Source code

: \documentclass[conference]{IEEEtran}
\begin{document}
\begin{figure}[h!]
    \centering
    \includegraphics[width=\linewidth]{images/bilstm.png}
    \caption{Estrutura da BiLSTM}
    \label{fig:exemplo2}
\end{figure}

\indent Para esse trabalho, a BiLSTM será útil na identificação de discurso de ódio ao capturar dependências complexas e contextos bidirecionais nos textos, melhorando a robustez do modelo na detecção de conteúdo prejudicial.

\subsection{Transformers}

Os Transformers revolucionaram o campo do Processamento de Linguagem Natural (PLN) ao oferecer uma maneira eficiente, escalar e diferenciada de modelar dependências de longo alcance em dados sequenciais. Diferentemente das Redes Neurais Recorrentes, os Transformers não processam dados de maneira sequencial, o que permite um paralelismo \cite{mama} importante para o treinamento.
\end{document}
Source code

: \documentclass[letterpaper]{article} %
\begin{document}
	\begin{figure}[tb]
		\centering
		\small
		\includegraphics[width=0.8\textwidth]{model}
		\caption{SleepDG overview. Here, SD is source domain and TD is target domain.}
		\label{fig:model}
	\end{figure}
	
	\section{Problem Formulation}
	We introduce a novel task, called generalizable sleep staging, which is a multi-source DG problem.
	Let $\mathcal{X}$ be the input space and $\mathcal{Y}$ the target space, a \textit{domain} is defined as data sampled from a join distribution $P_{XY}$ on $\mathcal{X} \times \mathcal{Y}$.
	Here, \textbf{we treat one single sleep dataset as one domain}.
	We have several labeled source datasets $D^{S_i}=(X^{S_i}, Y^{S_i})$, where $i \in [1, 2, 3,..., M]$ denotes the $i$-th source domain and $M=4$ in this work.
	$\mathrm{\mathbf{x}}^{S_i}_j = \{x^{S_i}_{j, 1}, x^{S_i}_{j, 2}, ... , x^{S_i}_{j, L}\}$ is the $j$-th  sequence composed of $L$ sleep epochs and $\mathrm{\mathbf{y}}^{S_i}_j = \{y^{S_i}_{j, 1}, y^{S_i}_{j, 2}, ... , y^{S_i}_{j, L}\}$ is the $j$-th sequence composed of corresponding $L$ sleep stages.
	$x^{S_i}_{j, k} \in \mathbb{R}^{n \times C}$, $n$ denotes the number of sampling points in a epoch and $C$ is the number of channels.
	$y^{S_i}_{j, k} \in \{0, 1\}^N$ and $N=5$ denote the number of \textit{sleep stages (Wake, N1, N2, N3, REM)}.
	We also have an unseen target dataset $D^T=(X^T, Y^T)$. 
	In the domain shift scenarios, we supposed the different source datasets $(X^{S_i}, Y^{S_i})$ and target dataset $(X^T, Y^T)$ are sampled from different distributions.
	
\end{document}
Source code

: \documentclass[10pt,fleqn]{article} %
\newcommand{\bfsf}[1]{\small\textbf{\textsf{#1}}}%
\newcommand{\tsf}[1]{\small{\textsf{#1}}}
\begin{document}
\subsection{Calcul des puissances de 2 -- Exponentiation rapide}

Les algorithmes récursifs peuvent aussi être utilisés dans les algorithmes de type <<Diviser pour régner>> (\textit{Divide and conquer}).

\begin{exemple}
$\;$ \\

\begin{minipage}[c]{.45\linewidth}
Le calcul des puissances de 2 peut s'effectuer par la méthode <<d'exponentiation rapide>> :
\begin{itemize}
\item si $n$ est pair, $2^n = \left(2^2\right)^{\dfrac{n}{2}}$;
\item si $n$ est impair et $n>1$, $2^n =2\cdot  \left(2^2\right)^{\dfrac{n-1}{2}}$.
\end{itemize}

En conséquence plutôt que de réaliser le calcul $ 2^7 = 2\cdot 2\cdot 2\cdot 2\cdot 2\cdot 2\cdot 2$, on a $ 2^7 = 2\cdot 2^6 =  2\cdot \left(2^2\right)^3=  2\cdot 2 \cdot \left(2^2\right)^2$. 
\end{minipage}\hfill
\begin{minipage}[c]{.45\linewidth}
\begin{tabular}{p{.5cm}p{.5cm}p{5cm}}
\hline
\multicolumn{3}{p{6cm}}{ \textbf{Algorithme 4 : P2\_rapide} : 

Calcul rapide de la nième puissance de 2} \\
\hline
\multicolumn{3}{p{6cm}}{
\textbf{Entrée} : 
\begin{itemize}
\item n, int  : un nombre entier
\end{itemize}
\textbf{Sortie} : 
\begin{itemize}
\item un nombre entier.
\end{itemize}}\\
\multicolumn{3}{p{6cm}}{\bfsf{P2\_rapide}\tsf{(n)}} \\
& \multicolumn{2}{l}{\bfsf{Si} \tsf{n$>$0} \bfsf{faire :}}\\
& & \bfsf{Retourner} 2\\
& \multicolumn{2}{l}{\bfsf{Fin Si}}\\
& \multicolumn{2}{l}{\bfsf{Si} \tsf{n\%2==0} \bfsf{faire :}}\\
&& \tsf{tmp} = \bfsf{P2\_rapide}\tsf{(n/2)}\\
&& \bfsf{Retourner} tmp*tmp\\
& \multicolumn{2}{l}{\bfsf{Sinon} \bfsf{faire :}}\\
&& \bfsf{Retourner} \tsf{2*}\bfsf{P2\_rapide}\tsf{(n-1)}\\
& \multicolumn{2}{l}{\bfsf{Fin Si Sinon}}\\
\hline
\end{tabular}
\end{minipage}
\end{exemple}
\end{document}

**Task instructions**
If a line in the entries above includes "denotes", count it; report the total alone.

**Reply to the exercise**
2